TASK DIRECTIONS: Return the following from the records below: each line, word for word, starting with the line that contains "You can find" and going on through the line that contains "Now, what if", with nothing outside that range.

SUPPLIED MATERIAL:

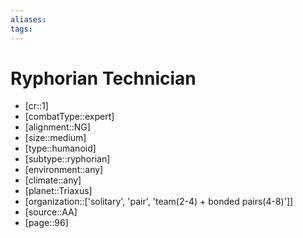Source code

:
 ```yaml
---
aliases: 
tags: 
---
```


# Ryphorian Technician

- [cr::1]
- [combatType::expert]
- [alignment::NG]
- [size::medium]
- [type::humanoid]
- [subtype::ryphorian]
- [environment::any]
- [climate::any]
- [planet::Triaxus]
- [organization::['solitary', 'pair', 'team(2-4) + bonded pairs(4-8)']]
- [source::AA]
- [page::96]
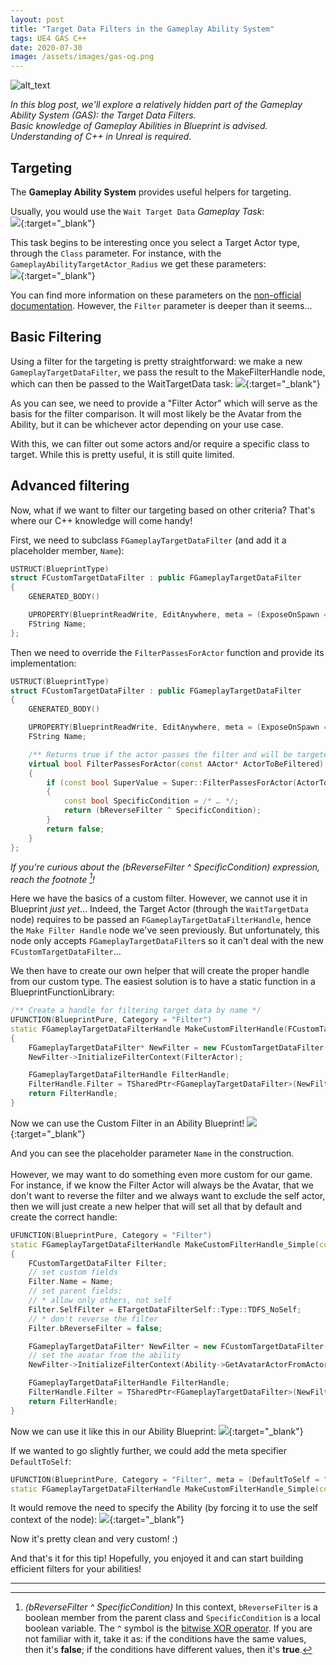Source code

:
 ```yaml
---
layout: post
title: "Target Data Filters in the Gameplay Ability System"
tags: UE4 GAS C++
date: 2020-07-30
image: /assets/images/gas-og.png
---
```

![alt_text](/assets/images/gas-og.png)
<!-- Output copied to clipboard! -->

_In this blog post, we'll explore a relatively hidden part of the Gameplay Ability System (GAS): the Target Data Filters._  
_Basic knowledge of Gameplay Abilities in Blueprint is advised._  
_Understanding of C++ in Unreal is required._

<!--more-->


## Targeting

The **Gameplay Ability System** provides useful helpers for targeting.

Usually, you would use the `Wait Target Data` _Gameplay Task_:  
[![](/assets/images/targetdatafilters/image1.png)](/assets/images/targetdatafilters/image1.png){:target="_blank"}

This task begins to be interesting once you select a Target Actor type, through the `Class` parameter. For instance, with the `GameplayAbilityTargetActor_Radius` we get these parameters:  
[![](/assets/images/targetdatafilters/image2.png)](/assets/images/targetdatafilters/image2.png){:target="_blank"}

You can find more information on these parameters on the [non-official documentation](https://github.com/tranek/GASDocumentation#4112-target-actors). However, the `Filter` parameter is deeper than it seems...


## Basic Filtering

Using a filter for the targeting is pretty straightforward: we make a new `GameplayTargetDataFilter`, we pass the result to the MakeFilterHandle node, which can then be passed to the WaitTargetData task:
[![](/assets/images/targetdatafilters/image3.png)](/assets/images/targetdatafilters/image3.png){:target="_blank"}


As you can see, we need to provide a "Filter Actor" which will serve as the basis for the filter comparison. It will most likely be the Avatar from the Ability, but it can be whichever actor depending on your use case.

With this, we can filter out some actors and/or require a specific class to target. While this is pretty useful, it is still quite limited.


## Advanced filtering

Now, what if we want to filter our targeting based on other criteria? That's where our C++ knowledge will come handy!

First, we need to subclass `FGameplayTargetDataFilter` (and add it a placeholder member, `Name`):


```cpp
USTRUCT(BlueprintType)
struct FCustomTargetDataFilter : public FGameplayTargetDataFilter
{
	GENERATED_BODY()

	UPROPERTY(BlueprintReadWrite, EditAnywhere, meta = (ExposeOnSpawn = true), Category = Filter)
	FString Name;
};
```


Then we need to override the `FilterPassesForActor` function and provide its implementation:


```cpp
USTRUCT(BlueprintType)
struct FCustomTargetDataFilter : public FGameplayTargetDataFilter
{
	GENERATED_BODY()

	UPROPERTY(BlueprintReadWrite, EditAnywhere, meta = (ExposeOnSpawn = true), Category = Filter)
	FString Name;

	/** Returns true if the actor passes the filter and will be targeted */
	virtual bool FilterPassesForActor(const AActor* ActorToBeFiltered) const override
	{
		if (const bool SuperValue = Super::FilterPassesForActor(ActorToBeFiltered))
		{
			const bool SpecificCondition = /* … */;
			return (bReverseFilter ^ SpecificCondition);
		}
		return false;
	}
};
```
<span class="small">_If you're curious about the (bReverseFilter ^ SpecificCondition) expression, reach the footnote [^xor]!_</span>

Here we have the basics of a custom filter. However, we cannot use it in Blueprint _just yet_… Indeed, the Target Actor (through the `WaitTargetData` node) requires to be passed an `FGameplayTargetDataFilterHandle`, hence the `Make Filter Handle` node we've seen previously. But unfortunately, this node only accepts `FGameplayTargetDataFilter`s so it can't deal with the new `FCustomTargetDataFilter`...

We then have to create our own helper that will create the proper handle from our custom type. The easiest solution is to have a static function in a BlueprintFunctionLibrary:


```cpp
/** Create a handle for filtering target data by name */
UFUNCTION(BlueprintPure, Category = "Filter")
static FGameplayTargetDataFilterHandle MakeCustomFilterHandle(FCustomTargetDataFilter Filter, AActor* FilterActor)
{
	FGameplayTargetDataFilter* NewFilter = new FCustomTargetDataFilter(Filter);
	NewFilter->InitializeFilterContext(FilterActor);

	FGameplayTargetDataFilterHandle FilterHandle;
	FilterHandle.Filter = TSharedPtr<FGameplayTargetDataFilter>(NewFilter);
	return FilterHandle;
}
```


Now we can use the Custom Filter in an Ability Blueprint!
[![](/assets/images/targetdatafilters/image4.png)](/assets/images/targetdatafilters/image4.png){:target="_blank"}


And you can see the placeholder parameter `Name` in the construction.  \
 \
However, we may want to do something even more custom for our game. For instance, if we know the Filter Actor will always be the Avatar, that we don't want to reverse the filter and we always want to exclude the self actor, then we will just create a new helper that will set all that by default and create the correct handle:


```cpp
UFUNCTION(BlueprintPure, Category = "Filter")
static FGameplayTargetDataFilterHandle MakeCustomFilterHandle_Simple(const UGameplayAbility* Ability, const FString& Name)
{
	FCustomTargetDataFilter Filter;
	// set custom fields
	Filter.Name = Name;
	// set parent fields:
	// * allow only others, not self
	Filter.SelfFilter = ETargetDataFilterSelf::Type::TDFS_NoSelf;
	// * don't reverse the filter
	Filter.bReverseFilter = false;

	FGameplayTargetDataFilter* NewFilter = new FCustomTargetDataFilter(Filter);
	// set the avatar from the ability
	NewFilter->InitializeFilterContext(Ability->GetAvatarActorFromActorInfo());

	FGameplayTargetDataFilterHandle FilterHandle;
	FilterHandle.Filter = TSharedPtr<FGameplayTargetDataFilter>(NewFilter);
	return FilterHandle;
}
```


Now we can use it like this in our Ability Blueprint:
[![](/assets/images/targetdatafilters/image5.png)](/assets/images/targetdatafilters/image5.png){:target="_blank"}


If we wanted to go slightly further, we could add the meta specifier `DefaultToSelf`:  
```cpp
UFUNCTION(BlueprintPure, Category = "Filter", meta = (DefaultToSelf = "Ability", HidePin = "Ability"))
static FGameplayTargetDataFilterHandle MakeCustomFilterHandle_Simple(const UGameplayAbility* Ability, const FString& Name);
```

It would remove the need to specify the Ability (by forcing it to use the self context of the node):
[![](/assets/images/targetdatafilters/image6.png)](/assets/images/targetdatafilters/image6.png){:target="_blank"}


Now it's pretty clean and very custom! :)

And that's it for this tip! Hopefully, you enjoyed it and can start building efficient filters for your abilities!



---


[^xor]: _(bReverseFilter ^ SpecificCondition)_ In this context, `bReverseFilter` is a boolean member from the parent class and `SpecificCondition` is a local boolean variable. The `^` symbol is the [bitwise XOR operator](https://en.wikipedia.org/wiki/Bitwise_operations_in_C#Bitwise_XOR_^). If you are not familiar with it, take it as: if the conditions have the same values, then it's **false**; if the conditions have different values, then it's **true**.

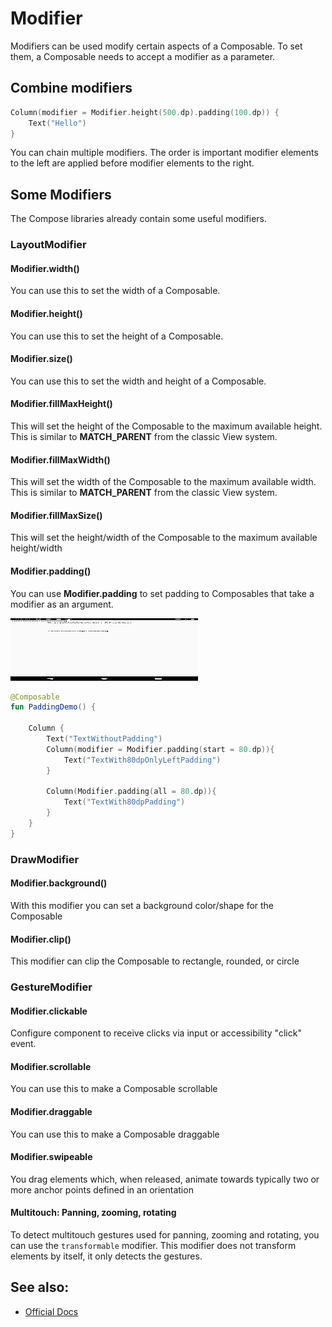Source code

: <!---
This is the API of version 1.0.4
-->
# Modifier

Modifiers can be used modify certain aspects of a Composable.
To set them, a Composable needs to accept a modifier as a parameter.

## Combine modifiers    
```kotlin
Column(modifier = Modifier.height(500.dp).padding(100.dp)) {
    Text("Hello")
}
```
You can chain multiple modifiers.
The order is important modifier elements to the left are applied before modifier elements to the right.

## Some Modifiers
The Compose libraries already contain some useful modifiers.
 
### LayoutModifier

#### Modifier.width()
You can use this to set the width of a Composable.

#### Modifier.height()
You can use this to set the height of a Composable.

#### Modifier.size()
You can use this to set the width and height of a Composable.

#### Modifier.fillMaxHeight()
This will set the height of the Composable to the maximum available height. This is similar to **MATCH_PARENT** from the classic View system.

#### Modifier.fillMaxWidth()
This will set the width of the Composable to the maximum available width. This is similar to **MATCH_PARENT** from the classic View system.

#### Modifier.fillMaxSize()
This will set the height/width of the Composable to the maximum available height/width

####  Modifier.padding()
You can use **Modifier.padding** to set padding to Composables that take a modifier as an argument.

<p align="left">
  <img src ="../../images/general/modifier/PaddingExample.png" height=100 width=300 />
</p>

```kotlin
@Composable
fun PaddingDemo() {

    Column {
        Text("TextWithoutPadding")
        Column(modifier = Modifier.padding(start = 80.dp)){
            Text("TextWith80dpOnlyLeftPadding")
        }

        Column(Modifier.padding(all = 80.dp)){
            Text("TextWith80dpPadding")
        }
    }
}
```

### DrawModifier

#### Modifier.background()
With this modifier you can set a background color/shape for the Composable

#### Modifier.clip()
This modifier can clip the Composable to rectangle, rounded, or circle

### GestureModifier

#### Modifier.clickable
Configure component to receive clicks via input or accessibility "click" event.


#### Modifier.scrollable
You can use this to make a Composable scrollable

#### Modifier.draggable
You can use this to make a Composable draggable

#### Modifier.swipeable
You drag elements which, when released, animate towards typically two or more anchor points defined in an orientation

#### Multitouch: Panning, zooming, rotating
To detect multitouch gestures used for panning, zooming and rotating, you can use the ``transformable`` modifier. This modifier does not transform elements by itself, it only detects the gestures.


## See also:
* [Official Docs](https://developer.android.com/reference/kotlin/androidx/compose/ui/Modifier)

FINISHED EXERCISE:
You can find more information on these parameters on the [non-official documentation](https://github.com/tranek/GASDocumentation#4112-target-actors). However, the `Filter` parameter is deeper than it seems...


## Basic Filtering

Using a filter for the targeting is pretty straightforward: we make a new `GameplayTargetDataFilter`, we pass the result to the MakeFilterHandle node, which can then be passed to the WaitTargetData task:
[![](/assets/images/targetdatafilters/image3.png)](/assets/images/targetdatafilters/image3.png){:target="_blank"}


As you can see, we need to provide a "Filter Actor" which will serve as the basis for the filter comparison. It will most likely be the Avatar from the Ability, but it can be whichever actor depending on your use case.

With this, we can filter out some actors and/or require a specific class to target. While this is pretty useful, it is still quite limited.


## Advanced filtering

Now, what if we want to filter our targeting based on other criteria? That's where our C++ knowledge will come handy!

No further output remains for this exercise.